BB.Motion (bb v0.15.0)
View SourceHigh-level motion primitives that bridge IK solving and actuator commands.
This module provides functions for moving robot end-effectors to target positions using pluggable IK solvers. It handles the full workflow: solving IK, updating robot state, and sending commands to actuators.
Usage
Single-target functions:
move_to/4- Solve IK for one target, update state, send actuator commandssolve_only/4- Solve IK without sending commands (for planning/validation)
Multi-target functions (for coordinated motion like gait):
move_to_multi/3- Solve IK for multiple targets simultaneouslysolve_only_multi/3- Solve multiple targets without sending commands
Utility:
send_positions/3- Send pre-computed positions to actuators (bypasses IK)
Context Sources
Functions accept either:
- A robot module (uses Runtime to get robot and state)
- A
BB.Command.Contextstruct (uses context fields directly)

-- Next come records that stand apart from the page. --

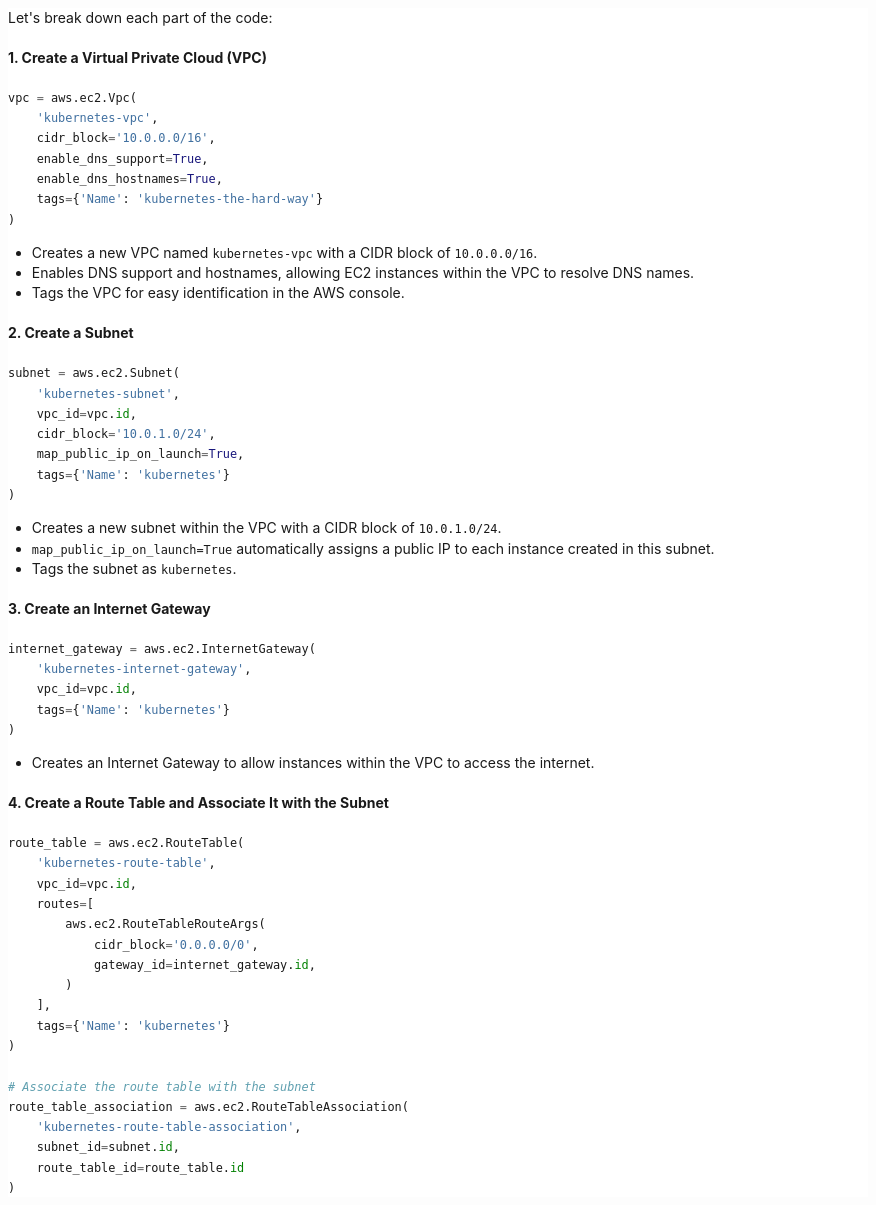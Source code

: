 Let's break down each part of the code:

#### 1. **Create a Virtual Private Cloud (VPC)**

```python
vpc = aws.ec2.Vpc(
    'kubernetes-vpc',
    cidr_block='10.0.0.0/16',
    enable_dns_support=True,
    enable_dns_hostnames=True,
    tags={'Name': 'kubernetes-the-hard-way'}
)
```
- Creates a new VPC named `kubernetes-vpc` with a CIDR block of `10.0.0.0/16`.
- Enables DNS support and hostnames, allowing EC2 instances within the VPC to resolve DNS names.
- Tags the VPC for easy identification in the AWS console.

#### 2. **Create a Subnet**

```python
subnet = aws.ec2.Subnet(
    'kubernetes-subnet',
    vpc_id=vpc.id,
    cidr_block='10.0.1.0/24',
    map_public_ip_on_launch=True,
    tags={'Name': 'kubernetes'}
)
```
- Creates a new subnet within the VPC with a CIDR block of `10.0.1.0/24`.
- `map_public_ip_on_launch=True` automatically assigns a public IP to each instance created in this subnet.
- Tags the subnet as `kubernetes`.

#### 3. **Create an Internet Gateway**

```python
internet_gateway = aws.ec2.InternetGateway(
    'kubernetes-internet-gateway',
    vpc_id=vpc.id,
    tags={'Name': 'kubernetes'}
)
```
- Creates an Internet Gateway to allow instances within the VPC to access the internet.

#### 4. **Create a Route Table and Associate It with the Subnet**

```python
route_table = aws.ec2.RouteTable(
    'kubernetes-route-table',
    vpc_id=vpc.id,
    routes=[
        aws.ec2.RouteTableRouteArgs(
            cidr_block='0.0.0.0/0',
            gateway_id=internet_gateway.id,
        )
    ],
    tags={'Name': 'kubernetes'}
)

# Associate the route table with the subnet
route_table_association = aws.ec2.RouteTableAssociation(
    'kubernetes-route-table-association',
    subnet_id=subnet.id,
    route_table_id=route_table.id
)
```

The second form is useful when implementing custom commands that need to perform IK-based motion.
Examples
# Single target
case BB.Motion.move_to(MyRobot, :gripper, {0.3, 0.2, 0.1}, solver: BB.IK.FABRIK) do
{:ok, meta} -> IO.puts("Reached target in #{meta.iterations} iterations")
{:error, %{class: :kinematics} = error} -> IO.puts("Failed: #{BB.Error.message(error)}")
end
# Multiple targets (for gait, coordinated motion)
targets = %{left_foot: {0.1, 0.0, 0.0}, right_foot: {-0.1, 0.0, 0.0}}
case BB.Motion.move_to_multi(MyRobot, targets, solver: BB.IK.FABRIK) do
{:ok, results} -> IO.puts("All targets reached")
{:error, failed_link, error, _results} -> IO.puts("Failed: #{failed_link}")
end
# In a custom command handler
def handle_command(%{target: target}, context) do
case BB.Motion.move_to(context, :gripper, target, solver: BB.IK.FABRIK) do
{:ok, meta} -> {:ok, %{residual: meta.residual}}
{:error, error} -> {:error, error}
end
end
# Just solve without moving (for validation)
case BB.Motion.solve_only(MyRobot, :gripper, {0.3, 0.2, 0.1}, solver: BB.IK.FABRIK) do
{:ok, positions, meta} -> IO.inspect(positions, label: "Would set")
{:error, %BB.Error.Kinematics.Unreachable{}} -> IO.puts("Cannot reach target")
end
# Send pre-computed positions
positions = %{shoulder: 0.5, elbow: 1.2}
:ok = BB.Motion.send_positions(MyRobot, positions, delivery: :direct)Summary
Functions
Move an end-effector to a target position.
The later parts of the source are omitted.